Tra gli effetti paradossali dell’approccio italiano al tema della droga, ce n’è uno particolarmente sorprendente. A fronte di un elevato numero di consumatori, riuscire ad accedere a cure mediche a base di cannabis è quasi impossibile. Filomena Gallo, segretaria dell’associazione Luca Coscioni, ha lanciato l’allarme durante la conferenza stampa nella sede dei Radicali. «Ogni settimana – il suo racconto – riceviamo almeno quaranta richieste di informazioni da parte di persone affette da malattie croniche». Eppure lo scorso anno in tutta Italia – nonostante la legge sia in vigore ormai dal 2007 – i pazienti che sono riusciti a ottenere questi farmaci sarebbero meno di cinquanta. Una cifra evidenziata dai dati forniti all’associazione dal ministero della Salute. Le cause? Mancanza di informazioni, troppo spesso. Ma anche procedure burocratiche farraginose e spese troppo elevate. «Sebbene i costi potrebbero essere abbattuti – ha spiegato Gallo – autorizzando per legge la produzione in Italia».

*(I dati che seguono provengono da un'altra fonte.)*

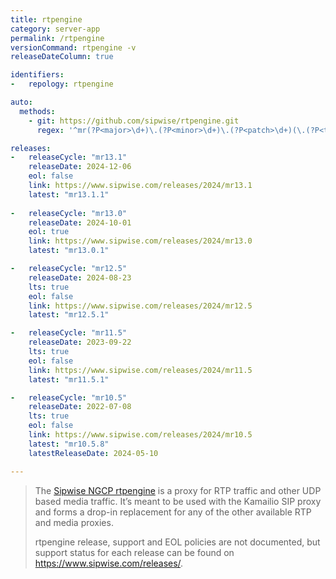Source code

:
 ```yaml
---
title: rtpengine 
category: server-app
permalink: /rtpengine
versionCommand: rtpengine -v
releaseDateColumn: true

identifiers:
-   repology: rtpengine

auto:
  methods:
    - git: https://github.com/sipwise/rtpengine.git
      regex: '^mr(?P<major>\d+)\.(?P<minor>\d+)\.(?P<patch>\d+)(\.(?P<tiny>\d+))?$'

releases:
-   releaseCycle: "mr13.1"
    releaseDate: 2024-12-06
    eol: false
    link: https://www.sipwise.com/releases/2024/mr13.1
    latest: "mr13.1.1"
  
-   releaseCycle: "mr13.0"
    releaseDate: 2024-10-01
    eol: true
    link: https://www.sipwise.com/releases/2024/mr13.0
    latest: "mr13.0.1"  

-   releaseCycle: "mr12.5"
    releaseDate: 2024-08-23
    lts: true
    eol: false
    link: https://www.sipwise.com/releases/2024/mr12.5
    latest: "mr12.5.1"

-   releaseCycle: "mr11.5"
    releaseDate: 2023-09-22
    lts: true
    eol: false
    link: https://www.sipwise.com/releases/2024/mr11.5
    latest: "mr11.5.1"

-   releaseCycle: "mr10.5"
    releaseDate: 2022-07-08
    lts: true
    eol: false
    link: https://www.sipwise.com/releases/2024/mr10.5
    latest: "mr10.5.8"
    latestReleaseDate: 2024-05-10

---
```


> The [Sipwise NGCP rtpengine](https://www.sipwise.com/products/rtpengine/) is a proxy for RTP traffic and other UDP based media traffic. 
> It’s meant to be used with the Kamailio SIP proxy and forms a drop-in replacement for any of the other available RTP and media proxies.
> 
> rtpengine release, support and EOL policies are not documented, but support status for each release can be found on <https://www.sipwise.com/releases/>.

Ma i problemi legati al fenomeno superano i confini nazionali. Assumendo spesso un profilo particolarmente drammatico. Nell’incontro presso la sede dei Radicali, l’associazione Nessuno tocchi Caino ha presentato alcune inquietanti conseguenze dell’ideologia proibizionista. Stando al Rapporto 2014, nel mondo sono ancora 33 gli Stati che prevedono la pena di morte per reati legati alla droga. Solo nel 2013 si sono registrate 355 esecuzioni in almeno cinque paesi. Indonesia, Malesia, Arabia Saudita, ben 328 casi sono stati segnalati in Iran. E la cifra non tiene conto dei dati sulla Cina. «Qui stimiamo almeno 3mila esecuzioni» ha chiarito il segretario dell’associazione Sergio D’Elia. Un numero elevato, «ma in ogni caso inferiore del 50 per cento rispetto a quanto avveniva 4-5 anni fa». Nei primi mesi dell’anno in corso il fenomeno rimane diffuso. Dall’inizio del 2014 sono state effettuate almeno 167 esecuzioni per droga in almeno tre paesi (Arabia Saudita, Cina e Iran). Lo scorso gennaio un tribunale del Vietnam ha condannato per traffico di droga 30 persone. «Il maggior numero di condannati a morte in un solo processo – si legge nel rapporto – nella storia giudiziaria del Paese».